** Work item **
Output the data below exactly. Leave nothing out.

** Saved data entries **
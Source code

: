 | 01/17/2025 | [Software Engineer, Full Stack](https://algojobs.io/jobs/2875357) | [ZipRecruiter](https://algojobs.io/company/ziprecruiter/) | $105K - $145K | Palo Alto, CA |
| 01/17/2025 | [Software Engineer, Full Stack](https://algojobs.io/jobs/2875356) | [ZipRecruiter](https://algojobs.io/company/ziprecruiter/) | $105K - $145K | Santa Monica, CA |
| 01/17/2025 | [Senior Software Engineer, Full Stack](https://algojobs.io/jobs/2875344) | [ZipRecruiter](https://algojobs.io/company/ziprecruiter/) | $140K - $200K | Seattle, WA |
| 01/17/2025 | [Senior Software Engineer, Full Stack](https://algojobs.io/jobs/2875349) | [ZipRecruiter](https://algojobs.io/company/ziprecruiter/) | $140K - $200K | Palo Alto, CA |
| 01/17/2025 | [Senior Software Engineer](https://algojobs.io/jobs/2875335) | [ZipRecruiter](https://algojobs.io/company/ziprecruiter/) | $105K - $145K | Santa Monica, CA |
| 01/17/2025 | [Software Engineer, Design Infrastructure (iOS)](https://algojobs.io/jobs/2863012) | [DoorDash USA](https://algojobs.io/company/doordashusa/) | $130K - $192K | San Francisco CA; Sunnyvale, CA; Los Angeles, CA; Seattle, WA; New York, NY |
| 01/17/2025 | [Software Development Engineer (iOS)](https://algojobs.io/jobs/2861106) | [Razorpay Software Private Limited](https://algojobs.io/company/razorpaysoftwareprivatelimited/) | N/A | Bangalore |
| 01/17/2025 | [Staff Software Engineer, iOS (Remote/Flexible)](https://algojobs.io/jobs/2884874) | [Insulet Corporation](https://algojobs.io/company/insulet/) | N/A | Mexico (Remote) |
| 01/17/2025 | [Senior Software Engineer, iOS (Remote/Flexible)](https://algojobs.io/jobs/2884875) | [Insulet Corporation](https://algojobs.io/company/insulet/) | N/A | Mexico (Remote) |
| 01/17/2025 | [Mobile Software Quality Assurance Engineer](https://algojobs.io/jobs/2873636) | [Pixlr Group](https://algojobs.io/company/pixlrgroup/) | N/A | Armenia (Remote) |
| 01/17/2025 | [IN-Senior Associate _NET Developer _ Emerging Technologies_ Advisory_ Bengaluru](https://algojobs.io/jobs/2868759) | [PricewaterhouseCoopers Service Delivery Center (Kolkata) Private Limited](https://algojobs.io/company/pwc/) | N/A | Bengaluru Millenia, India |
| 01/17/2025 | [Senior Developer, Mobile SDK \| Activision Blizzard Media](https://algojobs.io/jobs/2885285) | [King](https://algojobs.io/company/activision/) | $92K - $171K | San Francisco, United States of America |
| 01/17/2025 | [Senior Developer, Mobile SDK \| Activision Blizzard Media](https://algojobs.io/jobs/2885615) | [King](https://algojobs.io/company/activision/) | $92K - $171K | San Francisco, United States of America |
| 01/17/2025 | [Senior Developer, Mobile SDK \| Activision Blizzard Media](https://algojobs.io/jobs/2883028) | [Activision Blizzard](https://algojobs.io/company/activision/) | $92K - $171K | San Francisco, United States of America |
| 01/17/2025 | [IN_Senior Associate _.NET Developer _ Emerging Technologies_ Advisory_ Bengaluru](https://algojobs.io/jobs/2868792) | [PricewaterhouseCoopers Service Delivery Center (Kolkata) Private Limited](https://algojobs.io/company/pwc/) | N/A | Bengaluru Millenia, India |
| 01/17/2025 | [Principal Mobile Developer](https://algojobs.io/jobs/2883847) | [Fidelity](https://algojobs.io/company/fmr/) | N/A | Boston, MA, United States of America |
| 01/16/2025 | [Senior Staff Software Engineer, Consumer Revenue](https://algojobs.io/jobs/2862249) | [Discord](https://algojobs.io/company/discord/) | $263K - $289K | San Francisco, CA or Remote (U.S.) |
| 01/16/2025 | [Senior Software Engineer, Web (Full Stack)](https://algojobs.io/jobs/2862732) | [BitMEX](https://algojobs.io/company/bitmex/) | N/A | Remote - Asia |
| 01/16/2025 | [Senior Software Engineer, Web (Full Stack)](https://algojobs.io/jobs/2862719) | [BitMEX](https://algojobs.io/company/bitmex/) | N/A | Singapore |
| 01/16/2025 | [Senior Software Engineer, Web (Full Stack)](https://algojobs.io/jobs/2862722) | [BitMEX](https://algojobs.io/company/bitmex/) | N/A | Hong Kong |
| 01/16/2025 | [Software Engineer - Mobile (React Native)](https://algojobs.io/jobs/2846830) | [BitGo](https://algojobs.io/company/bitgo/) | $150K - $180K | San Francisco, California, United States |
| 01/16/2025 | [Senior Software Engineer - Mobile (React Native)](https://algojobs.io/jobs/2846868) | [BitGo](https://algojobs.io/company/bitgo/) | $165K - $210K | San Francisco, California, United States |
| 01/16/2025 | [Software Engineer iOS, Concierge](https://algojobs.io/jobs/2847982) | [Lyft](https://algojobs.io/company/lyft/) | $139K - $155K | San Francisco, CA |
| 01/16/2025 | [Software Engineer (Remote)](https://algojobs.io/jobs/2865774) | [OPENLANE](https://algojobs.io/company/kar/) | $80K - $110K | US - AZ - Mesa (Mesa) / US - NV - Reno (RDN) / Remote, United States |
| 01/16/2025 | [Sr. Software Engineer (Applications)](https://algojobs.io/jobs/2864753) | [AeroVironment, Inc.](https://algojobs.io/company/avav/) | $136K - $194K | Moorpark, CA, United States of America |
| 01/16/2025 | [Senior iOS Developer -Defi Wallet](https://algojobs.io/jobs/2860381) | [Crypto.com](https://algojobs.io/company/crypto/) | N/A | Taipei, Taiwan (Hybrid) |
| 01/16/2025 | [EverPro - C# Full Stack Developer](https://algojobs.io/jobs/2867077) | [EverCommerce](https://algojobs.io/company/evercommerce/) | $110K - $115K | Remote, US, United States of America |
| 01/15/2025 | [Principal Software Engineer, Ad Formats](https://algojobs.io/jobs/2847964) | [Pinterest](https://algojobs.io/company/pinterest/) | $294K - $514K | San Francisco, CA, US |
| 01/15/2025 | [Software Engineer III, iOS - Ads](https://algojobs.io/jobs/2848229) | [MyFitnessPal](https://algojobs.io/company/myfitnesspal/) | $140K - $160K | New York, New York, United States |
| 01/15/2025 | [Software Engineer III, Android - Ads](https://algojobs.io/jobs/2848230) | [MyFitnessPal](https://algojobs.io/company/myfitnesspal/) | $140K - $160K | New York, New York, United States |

** Solution **
Source code

: | 01/17/2025 | [Software Engineer, Full Stack](https://algojobs.io/jobs/2875357) | [ZipRecruiter](https://algojobs.io/company/ziprecruiter/) | $105K - $145K | Palo Alto, CA |
| 01/17/2025 | [Software Engineer, Full Stack](https://algojobs.io/jobs/2875356) | [ZipRecruiter](https://algojobs.io/company/ziprecruiter/) | $105K - $145K | Santa Monica, CA |
| 01/17/2025 | [Senior Software Engineer, Full Stack](https://algojobs.io/jobs/2875344) | [ZipRecruiter](https://algojobs.io/company/ziprecruiter/) | $140K - $200K | Seattle, WA |
| 01/17/2025 | [Senior Software Engineer, Full Stack](https://algojobs.io/jobs/2875349) | [ZipRecruiter](https://algojobs.io/company/ziprecruiter/) | $140K - $200K | Palo Alto, CA |
| 01/17/2025 | [Senior Software Engineer](https://algojobs.io/jobs/2875335) | [ZipRecruiter](https://algojobs.io/company/ziprecruiter/) | $105K - $145K | Santa Monica, CA |
| 01/17/2025 | [Software Engineer, Design Infrastructure (iOS)](https://algojobs.io/jobs/2863012) | [DoorDash USA](https://algojobs.io/company/doordashusa/) | $130K - $192K | San Francisco CA; Sunnyvale, CA; Los Angeles, CA; Seattle, WA; New York, NY |
| 01/17/2025 | [Software Development Engineer (iOS)](https://algojobs.io/jobs/2861106) | [Razorpay Software Private Limited](https://algojobs.io/company/razorpaysoftwareprivatelimited/) | N/A | Bangalore |
| 01/17/2025 | [Staff Software Engineer, iOS (Remote/Flexible)](https://algojobs.io/jobs/2884874) | [Insulet Corporation](https://algojobs.io/company/insulet/) | N/A | Mexico (Remote) |
| 01/17/2025 | [Senior Software Engineer, iOS (Remote/Flexible)](https://algojobs.io/jobs/2884875) | [Insulet Corporation](https://algojobs.io/company/insulet/) | N/A | Mexico (Remote) |
| 01/17/2025 | [Mobile Software Quality Assurance Engineer](https://algojobs.io/jobs/2873636) | [Pixlr Group](https://algojobs.io/company/pixlrgroup/) | N/A | Armenia (Remote) |
| 01/17/2025 | [IN-Senior Associate _NET Developer _ Emerging Technologies_ Advisory_ Bengaluru](https://algojobs.io/jobs/2868759) | [PricewaterhouseCoopers Service Delivery Center (Kolkata) Private Limited](https://algojobs.io/company/pwc/) | N/A | Bengaluru Millenia, India |
| 01/17/2025 | [Senior Developer, Mobile SDK \| Activision Blizzard Media](https://algojobs.io/jobs/2885285) | [King](https://algojobs.io/company/activision/) | $92K - $171K | San Francisco, United States of America |
| 01/17/2025 | [Senior Developer, Mobile SDK \| Activision Blizzard Media](https://algojobs.io/jobs/2885615) | [King](https://algojobs.io/company/activision/) | $92K - $171K | San Francisco, United States of America |
| 01/17/2025 | [Senior Developer, Mobile SDK \| Activision Blizzard Media](https://algojobs.io/jobs/2883028) | [Activision Blizzard](https://algojobs.io/company/activision/) | $92K - $171K | San Francisco, United States of America |
| 01/17/2025 | [IN_Senior Associate _.NET Developer _ Emerging Technologies_ Advisory_ Bengaluru](https://algojobs.io/jobs/2868792) | [PricewaterhouseCoopers Service Delivery Center (Kolkata) Private Limited](https://algojobs.io/company/pwc/) | N/A | Bengaluru Millenia, India |
| 01/17/2025 | [Principal Mobile Developer](https://algojobs.io/jobs/2883847) | [Fidelity](https://algojobs.io/company/fmr/) | N/A | Boston, MA, United States of America |
| 01/16/2025 | [Senior Staff Software Engineer, Consumer Revenue](https://algojobs.io/jobs/2862249) | [Discord](https://algojobs.io/company/discord/) | $263K - $289K | San Francisco, CA or Remote (U.S.) |
| 01/16/2025 | [Senior Software Engineer, Web (Full Stack)](https://algojobs.io/jobs/2862732) | [BitMEX](https://algojobs.io/company/bitmex/) | N/A | Remote - Asia |
| 01/16/2025 | [Senior Software Engineer, Web (Full Stack)](https://algojobs.io/jobs/2862719) | [BitMEX](https://algojobs.io/company/bitmex/) | N/A | Singapore |
| 01/16/2025 | [Senior Software Engineer, Web (Full Stack)](https://algojobs.io/jobs/2862722) | [BitMEX](https://algojobs.io/company/bitmex/) | N/A | Hong Kong |
| 01/16/2025 | [Software Engineer - Mobile (React Native)](https://algojobs.io/jobs/2846830) | [BitGo](https://algojobs.io/company/bitgo/) | $150K - $180K | San Francisco, California, United States |
| 01/16/2025 | [Senior Software Engineer - Mobile (React Native)](https://algojobs.io/jobs/2846868) | [BitGo](https://algojobs.io/company/bitgo/) | $165K - $210K | San Francisco, California, United States |
| 01/16/2025 | [Software Engineer iOS, Concierge](https://algojobs.io/jobs/2847982) | [Lyft](https://algojobs.io/company/lyft/) | $139K - $155K | San Francisco, CA |
| 01/16/2025 | [Software Engineer (Remote)](https://algojobs.io/jobs/2865774) | [OPENLANE](https://algojobs.io/company/kar/) | $80K - $110K | US - AZ - Mesa (Mesa) / US - NV - Reno (RDN) / Remote, United States |
| 01/16/2025 | [Sr. Software Engineer (Applications)](https://algojobs.io/jobs/2864753) | [AeroVironment, Inc.](https://algojobs.io/company/avav/) | $136K - $194K | Moorpark, CA, United States of America |
| 01/16/2025 | [Senior iOS Developer -Defi Wallet](https://algojobs.io/jobs/2860381) | [Crypto.com](https://algojobs.io/company/crypto/) | N/A | Taipei, Taiwan (Hybrid) |
| 01/16/2025 | [EverPro - C# Full Stack Developer](https://algojobs.io/jobs/2867077) | [EverCommerce](https://algojobs.io/company/evercommerce/) | $110K - $115K | Remote, US, United States of America |
| 01/15/2025 | [Principal Software Engineer, Ad Formats](https://algojobs.io/jobs/2847964) | [Pinterest](https://algojobs.io/company/pinterest/) | $294K - $514K | San Francisco, CA, US |
| 01/15/2025 | [Software Engineer III, iOS - Ads](https://algojobs.io/jobs/2848229) | [MyFitnessPal](https://algojobs.io/company/myfitnesspal/) | $140K - $160K | New York, New York, United States |
| 01/15/2025 | [Software Engineer III, Android - Ads](https://algojobs.io/jobs/2848230) | [MyFitnessPal](https://algojobs.io/company/myfitnesspal/) | $140K - $160K | New York, New York, United States |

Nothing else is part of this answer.